**Exercise objective**
Please go through the records below and return every line holding the word "complex".

____

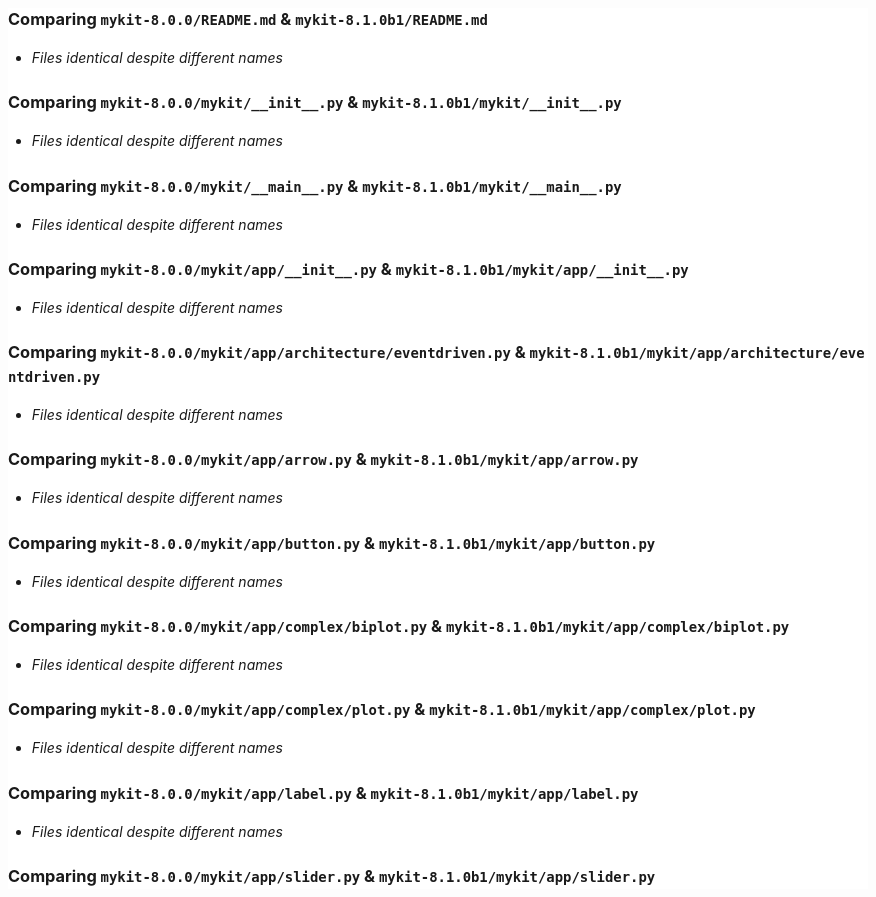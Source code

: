 ### Comparing `mykit-8.0.0/README.md` & `mykit-8.1.0b1/README.md`

 * *Files identical despite different names*

### Comparing `mykit-8.0.0/mykit/__init__.py` & `mykit-8.1.0b1/mykit/__init__.py`

 * *Files identical despite different names*

### Comparing `mykit-8.0.0/mykit/__main__.py` & `mykit-8.1.0b1/mykit/__main__.py`

 * *Files identical despite different names*

### Comparing `mykit-8.0.0/mykit/app/__init__.py` & `mykit-8.1.0b1/mykit/app/__init__.py`

 * *Files identical despite different names*

### Comparing `mykit-8.0.0/mykit/app/architecture/eventdriven.py` & `mykit-8.1.0b1/mykit/app/architecture/eventdriven.py`

 * *Files identical despite different names*

### Comparing `mykit-8.0.0/mykit/app/arrow.py` & `mykit-8.1.0b1/mykit/app/arrow.py`

 * *Files identical despite different names*

### Comparing `mykit-8.0.0/mykit/app/button.py` & `mykit-8.1.0b1/mykit/app/button.py`

 * *Files identical despite different names*

### Comparing `mykit-8.0.0/mykit/app/complex/biplot.py` & `mykit-8.1.0b1/mykit/app/complex/biplot.py`

 * *Files identical despite different names*

### Comparing `mykit-8.0.0/mykit/app/complex/plot.py` & `mykit-8.1.0b1/mykit/app/complex/plot.py`

 * *Files identical despite different names*

### Comparing `mykit-8.0.0/mykit/app/label.py` & `mykit-8.1.0b1/mykit/app/label.py`

 * *Files identical despite different names*

### Comparing `mykit-8.0.0/mykit/app/slider.py` & `mykit-8.1.0b1/mykit/app/slider.py`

____

**Solution for this problem**
### Comparing `mykit-8.0.0/mykit/app/complex/biplot.py` & `mykit-8.1.0b1/mykit/app/complex/biplot.py`
### Comparing `mykit-8.0.0/mykit/app/complex/plot.py` & `mykit-8.1.0b1/mykit/app/complex/plot.py`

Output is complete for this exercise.